I was introduced to Kim Ki-young’s The Housemaid late last year at the Brisbane Asia Pacific Film Festival with a screening of the World Cinema Foundation’s restored print. I’m not sure exactly what I expected from the film’s reputation – apparently a “consensus pick as one of the top three Korean films of all time.” – but I was certainly surprised by the lurid melodrama I was presented with.
The Housemaid was defined by jagged slashes of sex, violence and exaggerated overacting. It’s not that its reputation as a classic was entirely undeserved, mind. The domestic set around which the tale of adultery, abortion and rat poison is memorably claustrophobic, photographed with rare skill as the camera slides from window to window (recalling Lubitsch’s Trouble in Paradise). And the silliness of Lee Eun-shim’s lip-licking performance as the titular housemaid is impossible to forget. I can’t get entirely behind its canonisation, however, mostly due to its heavy-handed message that the lower class are sex-hungry maniacs.
Kim Ki-young went on to remake this film a handful more times (and I’m eager to check out Fire Woman 82, which looks to match the vivid material with a blood-soaked aesthetic to match), so it makes sense that someone else would eventually step up to the plate to put their own stamp on the narrative. Im Sang-soo filmed a remake in 2010, but his interpretation falls far short of its source material, borrowing little but the broad plot outlines (maid sleeps with her master; gets pregnant) and lacking anything that made the original so memorable.
The shift to contemporary times comes with an exaggeration of class divisions; the housemaid here, Eun-yi (Jeon Do-yeon), lives in a cramped apartment that stands in stark contrast to the rich, glossy-magazine mansion that her employers inhabit. There’s the potential to prise open such divisions with more nuance than Ki-young, but Sang-soo simply shifts the villainess role from the housemaid to her employer’s wife (Seo Woo) and mother-in-law (Park Ji-young). (Said employer, played by Lee Jung-jae, gets little to do than show off his abs in some sex scenes that are too silly to be sexy and too sexy to be silly.) The script is flipped – now the upper-class are the bad guys! – but it feels less contemporary than conventional.

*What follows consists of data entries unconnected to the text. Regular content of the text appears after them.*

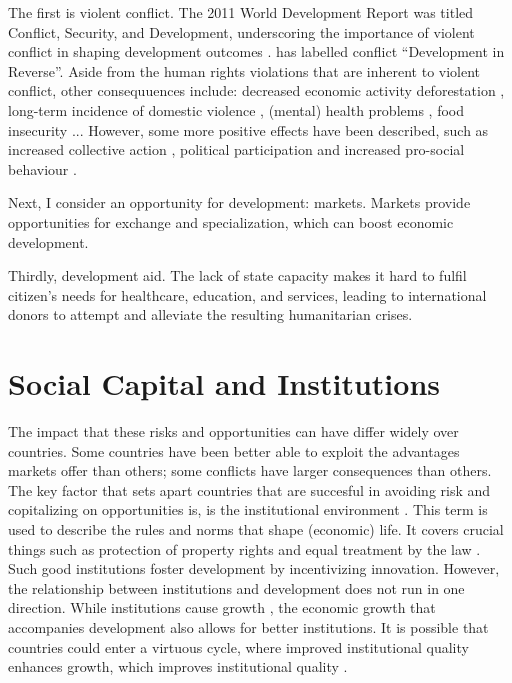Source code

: The first is violent conflict. The 2011 World Development Report was titled Conflict, Security, and Development, underscoring the importance of violent conflict in shaping development outcomes \cite{WorldBank2011}. \citet{Collier2003} has labelled conflict ``Development in Reverse''. Aside from the human rights violations that are inherent to violent conflict, other consequuences include: decreased economic activity \citep{Collier1999} deforestation \cite[e.g.][]{Connectiona}, long-term incidence of domestic violence \citep[e.g.][]{LaMattina2017; Muller2019}, (mental) health problems \cite[e.g.][]{Smith2002; Iqbal2006a;Akresh2011}, food insecurity \cite[e.g.][]{Lecoutere2005; Verwimp2012}... However, some more positive effects have been described, such as increased collective action \citep{Bellows2009b}, political participation \citep{Blattman2009a} and increased pro-social behaviour \citep{Voors2012a}.

Next, I consider an opportunity for development: markets. Markets provide opportunities for exchange and specialization, which can boost economic development. 

Thirdly,  development aid. The lack of state capacity makes it hard to fulfil citizen's needs for healthcare, education, and services, leading to international donors to attempt and alleviate the resulting humanitarian crises.

\section{Social Capital and Institutions}
The impact that these risks and opportunities can have differ widely over countries. Some countries have been better able to exploit the advantages markets offer than others; some conflicts have larger consequences than others. The key factor that sets apart countries that are succesful in avoiding risk and copitalizing on opportunities is, is the institutional environment \citep{Rodrik2004,Acemoglu2000}. This term is used to describe the rules and norms that shape (economic) life. It covers crucial things such as protection of property rights and equal treatment by the law \citep{Acemoglu2005}. Such good institutions  foster development by incentivizing innovation. However, the relationship between institutions and development does not run in one direction. While institutions cause growth \citep{Acemoglu2000}, the economic growth that accompanies development also allows for better institutions. It is possible that countries could enter a virtuous cycle, where improved institutional quality enhances growth, which improves institutional quality \citep{Voors2011}.


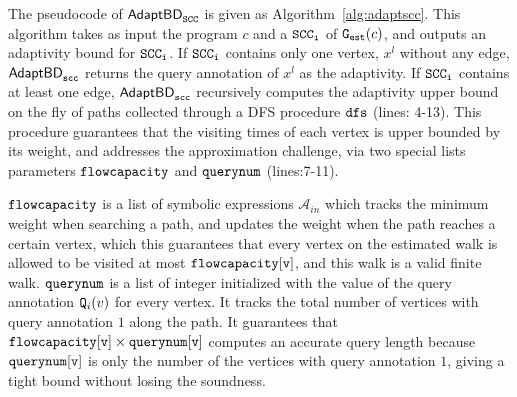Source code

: The pseudocode of $\mathsf{AdaptBD}_{\mathtt{SCC}}$ is given as Algorithm~\ref{alg:adaptscc}.
This algorithm takes as input the program $c$ and a $\mathtt{SCC_i}$ of
$\mathtt{{G_{est}}}(c)$, and outputs an adaptivity bound for $\mathtt{SCC_i}$. 
If $\mathtt{SCC_i}$ contains only one vertex, $x^l$ without any edge, $\mathtt{\mathsf{AdaptBD}_{scc}}$ returns the query annotation of $x^l$ as the adaptivity.
If $\mathtt{SCC_i}$ contains at least one edge, 
$\mathtt{\mathsf{AdaptBD}_{scc}}$
recursively computes the adaptivity upper bound on the fly of paths collected through a DFS procedure $\mathtt{dfs}$ (lines: 4-13). This procedure guarantees that the visiting times of each vertex is upper bounded by its weight, and addresses the approximation challenge,
via two special lists parameters $\mathtt{flowcapacity}$ and $\mathtt{querynum}$ (lines:7-11).
 
 
$\mathtt{flowcapacity}$ is a list of symbolic expressions $\mathcal{A}_{in}$ which tracks the minimum weight
when searching a path,
and updates the weight when the path reaches a certain vertex, which this guarantees that every vertex on the estimated walk is allowed to be visited at most $\mathtt{flowcapacity[v]}$, and this walk is a valid finite walk.
%
$\mathtt{querynum}$ is a list of integer
initialized with the value of the query annotation $\mathtt{Q}_i(v)$ for every vertex. 
It tracks the total number of vertices with query annotation $1$
along the path. It guarantees that $\mathtt{flowcapacity[v] \times querynum[v]}$ computes an accurate query length
because $\mathtt{querynum[v]}$ is only the number of the vertices with query annotation $1$,
giving a tight bound without losing the soundness.
%

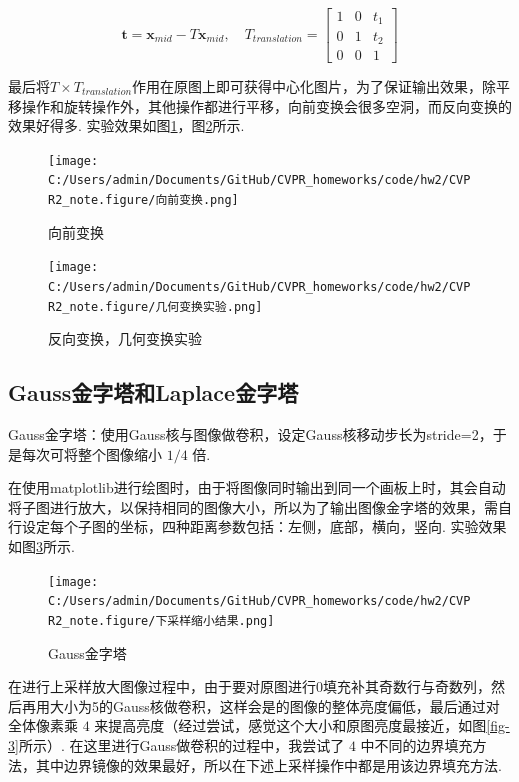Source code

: \documentclass[12pt, a4paper, oneside]{ctexart}
\numberwithin{equation}{section}  %
\begin{document}
\[\boldsymbol{t} = \boldsymbol{x}_{mid} - T\boldsymbol{x}_{mid},\quad T_{translation}=\left[\begin{matrix}1&0&t_1\\ 0&1&t_2\\0&0&1\end{matrix}\right]\]

最后将$T\times T_{translation}$作用在原图上即可获得中心化图片，为了保证输出效果，除平移操作和旋转操作外，其他操作都进行平移，向前变换会很多空洞，而反向变换的效果好得多. 实验效果如图\ref{fig-0}，图\ref{fig-1}所示.

\begin{figure}[htbp]
    \centering
    \hspace*{-1.5cm}
    \texttt{[image: C:/Users/admin/Documents/GitHub/CVPR\_homeworks/code/hw2/CVPR2\_note.figure/向前变换.png]}
    \caption{向前变换\label{fig-0}}
\end{figure}
\begin{figure}[htbp]
    \centering
    \hspace*{-1.5cm}
    \texttt{[image: C:/Users/admin/Documents/GitHub/CVPR\_homeworks/code/hw2/CVPR2\_note.figure/几何变换实验.png]}
    \caption{反向变换，几何变换实验\label{fig-1}}
\end{figure}

\subsection{Gauss金字塔和Laplace金字塔}

Gauss金字塔：使用Gauss核与图像做卷积，设定Gauss核移动步长为stride=2，于是每次可将整个图像缩小
\(1/4\) 倍.

在使用matplotlib进行绘图时，由于将图像同时输出到同一个画板上时，其会自动将子图进行放大，以保持相同的图像大小，所以为了输出图像金字塔的效果，需自行设定每个子图的坐标，四种距离参数包括：左侧，底部，横向，竖向. 实验效果如图\ref{fig-2}所示.

\begin{figure}[htbp]
    \centering
    \texttt{[image: C:/Users/admin/Documents/GitHub/CVPR\_homeworks/code/hw2/CVPR2\_note.figure/下采样缩小结果.png]}
    \caption{Gauss金字塔\label{fig-2}}
\end{figure}

在进行上采样放大图像过程中，由于要对原图进行0填充补其奇数行与奇数列，然后再用大小为5的Gauss核做卷积，这样会是的图像的整体亮度偏低，最后通过对全体像素乘
\(4\) 来提高亮度（经过尝试，感觉这个大小和原图亮度最接近，如图\ref{fig-3}所示）.
在这里进行Gauss做卷积的过程中，我尝试了 \(4\)
中不同的边界填充方法，其中边界镜像的效果最好，所以在下述上采样操作中都是用该边界填充方法.
\end{document}
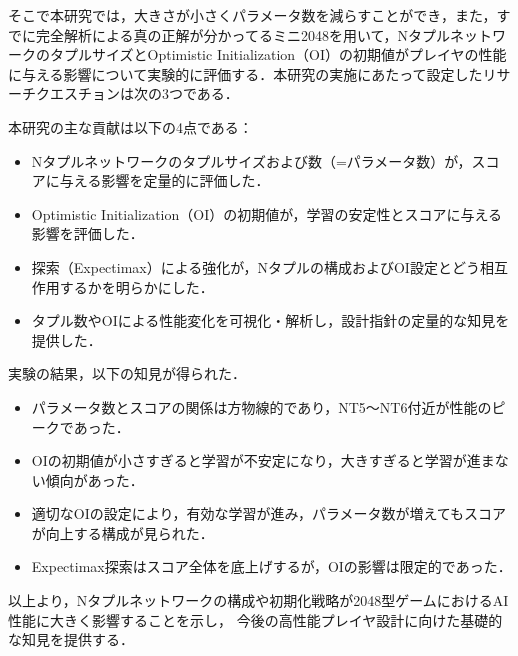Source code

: そこで本研究では，大きさが小さくパラメータ数を減らすことができ，また，すでに完全解析による真の正解が分かってるミニ2048を用いて，NタプルネットワークのタプルサイズとOptimistic Initialization（OI）の初期値がプレイヤの性能に与える影響について実験的に評価する．本研究の実施にあたって設定したリサーチクエスチョンは次の3つである．



\vspace{0.5em}
\noindent 本研究の主な貢献は以下の4点である：
\begin{itemize}
\item Nタプルネットワークのタプルサイズおよび数（=パラメータ数）が，スコアに与える影響を定量的に評価した．
\item Optimistic Initialization（OI）の初期値が，学習の安定性とスコアに与える影響を評価した．
\item 探索（Expectimax）による強化が，Nタプルの構成およびOI設定とどう相互作用するかを明らかにした．
\item タプル数やOIによる性能変化を可視化・解析し，設計指針の定量的な知見を提供した．
\end{itemize}

実験の結果，以下の知見が得られた．
\begin{itemize}
\item パラメータ数とスコアの関係は方物線的であり，NT5～NT6付近が性能のピークであった．
\item OIの初期値が小さすぎると学習が不安定になり，大きすぎると学習が進まない傾向があった．
\item 適切なOIの設定により，有効な学習が進み，パラメータ数が増えてもスコアが向上する構成が見られた．
\item Expectimax探索はスコア全体を底上げするが，OIの影響は限定的であった．
\end{itemize}

以上より，Nタプルネットワークの構成や初期化戦略が2048型ゲームにおけるAI性能に大きく影響することを示し，
今後の高性能プレイヤ設計に向けた基礎的な知見を提供する．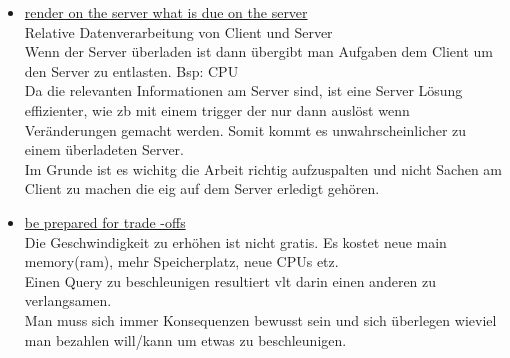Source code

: \documentclass[12pt]{article}\pagestyle{myheadings}
\theoremstyle{plain}
\begin{document}
\begin{enumerate}
\begin{itemize}
\item \underline{render on the server what is due on the server}\\
Relative Datenverarbeitung von Client und Server\\
Wenn der Server überladen ist dann übergibt man Aufgaben dem Client um den Server zu entlasten. Bsp: CPU\\
Da die relevanten Informationen am Server sind, ist eine Server Lösung effizienter, wie zb mit einem trigger der nur dann auslöst wenn Veränderungen gemacht werden. Somit kommt es unwahrscheinlicher zu einem überladeten Server.\\
Im Grunde ist es wichitg die Arbeit richtig aufzuspalten und nicht Sachen am Client zu machen die eig auf dem Server erledigt gehören.\\
\item \underline{be prepared for trade -offs} \\
Die Geschwindigkeit zu erhöhen ist nicht gratis.
Es kostet neue main memory(ram), mehr Speicherplatz, neue CPUs etz.\\
Einen Query zu beschleunigen resultiert vlt darin einen anderen zu verlangsamen.\\
Man muss sich immer Konsequenzen bewusst sein und sich überlegen wieviel man bezahlen will/kann um etwas zu beschleunigen.
\end{itemize}


\end{enumerate}
\end{document}
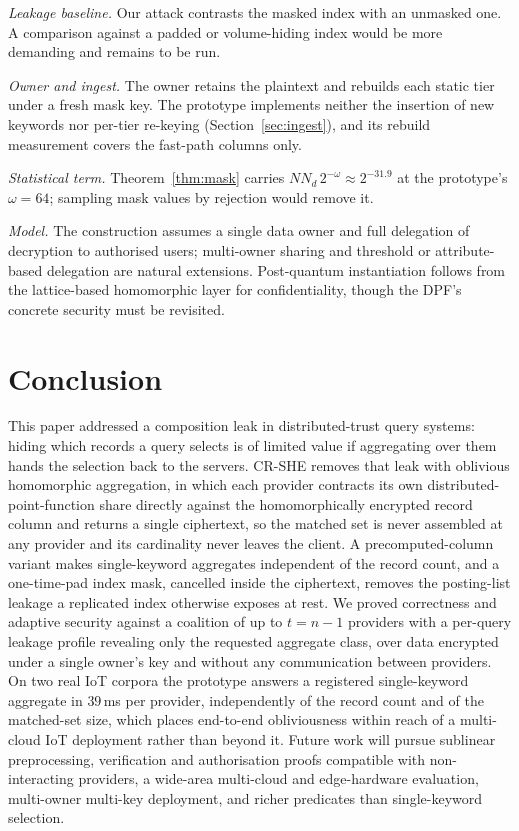 \documentclass[a4paper,fleqn]{cas-dc}
\begin{document}
\emph{Leakage baseline.} Our attack contrasts the masked index with an
unmasked one. A comparison against a padded or volume-hiding index
\citep{kamara2019computationally,patel2019mitigating} would be more demanding
and remains to be run.

\emph{Owner and ingest.} The owner retains the plaintext and rebuilds each
static tier under a fresh mask key. The prototype implements neither the
insertion of new keywords nor per-tier re-keying (Section~\ref{sec:ingest}),
and its rebuild measurement covers the fast-path columns only.

\emph{Statistical term.} Theorem~\ref{thm:mask} carries
$N N_d\,2^{-\omega}\approx2^{-31.9}$ at the prototype's $\omega=64$; sampling
mask values by rejection would remove it.

\emph{Model.} The construction assumes a single data owner and full delegation
of decryption to authorised users; multi-owner sharing and threshold or
attribute-based delegation are natural extensions. Post-quantum instantiation
follows from the lattice-based homomorphic layer for confidentiality, though
the DPF's concrete security must be revisited.

\section{Conclusion}
\label{sec:conclusion}

This paper addressed a composition leak in distributed-trust query systems:
hiding which records a query selects is of limited value if aggregating over
them hands the selection back to the servers. CR-SHE removes that leak with
oblivious homomorphic aggregation, in which each provider contracts its own
distributed-point-function share directly against the homomorphically
encrypted record column and returns a single ciphertext, so the matched set is
never assembled at any provider and its cardinality never leaves the client. A
precomputed-column variant makes single-keyword aggregates independent of the
record count, and a one-time-pad index mask, cancelled inside the ciphertext,
removes the posting-list leakage a replicated index otherwise exposes at rest.
We proved correctness and adaptive security against a coalition of up to
$t=n-1$ providers with a per-query leakage profile revealing only the
requested aggregate class, over data encrypted under a single owner's key and
without any communication between providers. On two real IoT corpora the
prototype answers a registered single-keyword aggregate in $39$\,ms per
provider, independently of the record count and of the matched-set size,
which places end-to-end obliviousness within reach of a multi-cloud IoT
deployment rather than beyond it. Future work will pursue sublinear
preprocessing, verification and authorisation proofs compatible with
non-interacting providers, a wide-area multi-cloud and edge-hardware
evaluation, multi-owner multi-key deployment, and richer predicates than
single-keyword selection.
\end{document}
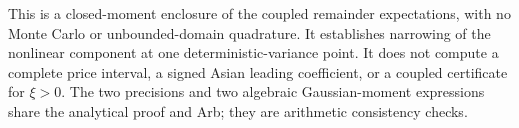 This is a closed-moment enclosure of the coupled remainder expectations,
with no Monte Carlo or unbounded-domain quadrature. It establishes narrowing
of the nonlinear component at one deterministic-variance point. It does not
compute a complete price interval, a signed Asian leading coefficient, or a
coupled certificate for \(\xi>0\). The two precisions and two algebraic
Gaussian-moment expressions share the analytical proof and Arb; they are
arithmetic consistency checks.
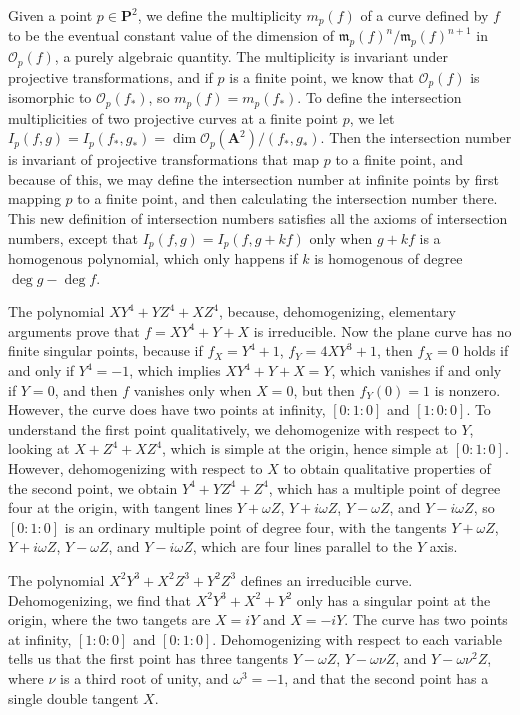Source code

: Given a point $p \in \mathbf{P}^2$, we define the multiplicity $m_p(f)$ of a curve defined by $f$ to be the eventual constant value of the dimension of $\mathfrak{m}_p(f)^n/\mathfrak{m}_p(f)^{n+1}$ in $\mathcal{O}_p(f)$, a purely algebraic quantity. The multiplicity is invariant under projective transformations, and if $p$ is a finite point, we know that $\mathcal{O}_p(f)$ is isomorphic to $\mathcal{O}_p(f_*)$, so $m_p(f) = m_p(f_*)$. To define the intersection multiplicities of two projective curves at a finite point $p$, we let $I_p(f,g) = I_p(f_*,g_*) = \dim \mathcal{O}_p(\mathbf{A}^2)/(f_*,g_*)$. Then the intersection number is invariant of projective transformations that map $p$ to a finite point, and because of this, we may define the intersection number at infinite points by first mapping $p$ to a finite point, and then calculating the intersection number there. This new definition of intersection numbers satisfies all the axioms of intersection numbers, except that $I_p(f,g) = I_p(f,g + kf)$ only when $g + kf$ is a homogenous polynomial, which only happens if $k$ is homogenous of degree $\deg g - \deg f$.

\begin{example}
    The polynomial $XY^4 + YZ^4 + XZ^4$, because, dehomogenizing, elementary arguments prove that $f = XY^4 + Y + X$ is irreducible. Now the plane curve has no finite singular points, because if $f_X = Y^4 + 1$, $f_Y = 4XY^3 + 1$, then $f_X = 0$ holds if and only if $Y^4 = -1$, which implies $XY^4 + Y + X = Y$, which vanishes if and only if $Y = 0$, and then $f$ vanishes only when $X = 0$, but then $f_Y(0) = 1$ is nonzero. However, the curve does have two points at infinity, $[0:1:0]$ and $[1:0:0]$. To understand the first point qualitatively, we dehomogenize with respect to $Y$, looking at $X + Z^4 + XZ^4$, which is simple at the origin, hence simple at $[0:1:0]$. However, dehomogenizing with respect to $X$ to obtain qualitative properties of the second point, we obtain $Y^4 + YZ^4 + Z^4$, which has a multiple point of degree four at the origin, with tangent lines $Y + \omega Z$, $Y + i \omega Z$, $Y - \omega Z$, and $Y - i \omega Z$, so $[0:1:0]$ is an ordinary multiple point of degree four, with the tangents $Y + \omega Z$, $Y + i \omega Z$, $Y - \omega Z$, and $Y - i \omega Z$, which are four lines parallel to the $Y$ axis.
\end{example}

\begin{example}
    The polynomial $X^2Y^3 + X^2Z^3 + Y^2Z^3$ defines an irreducible curve. Dehomogenizing, we find that $X^2Y^3 + X^2 + Y^2$ only has a singular point at the origin, where the two tangets are $X = iY$ and $X = -iY$. The curve has two points at infinity, $[1:0:0]$ and $[0:1:0]$. Dehomogenizing with respect to each variable tells us that the first point has three tangents $Y - \omega Z$, $Y - \omega \nu Z$, and $Y - \omega \nu^2 Z$, where $\nu$ is a third root of unity, and $\omega^3 = -1$, and that the second point has a single double tangent $X$.
\end{example}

This would be forgivable if Sang-soo’s style was in the same league as Ki-young, but while he intermittently demonstrates a good eye – a shot framing the husband between his wife and maid is clever, if obvious – he’s too inconsistent to succeed. The aforementioned glossy-magazine modernist architecture and crisp fashion is an uncomfortable fit for the inexplicable use handheld and Dutch angles. The story is all over the shop tonally, too, veering from self-serious melodrama to attempts at eroticism to eventually (and most successfully) complete absurdity in the final minutes. Sang-soo goes through the paces, but he lacks the vitality or purpose to effectively emulate his predecessor.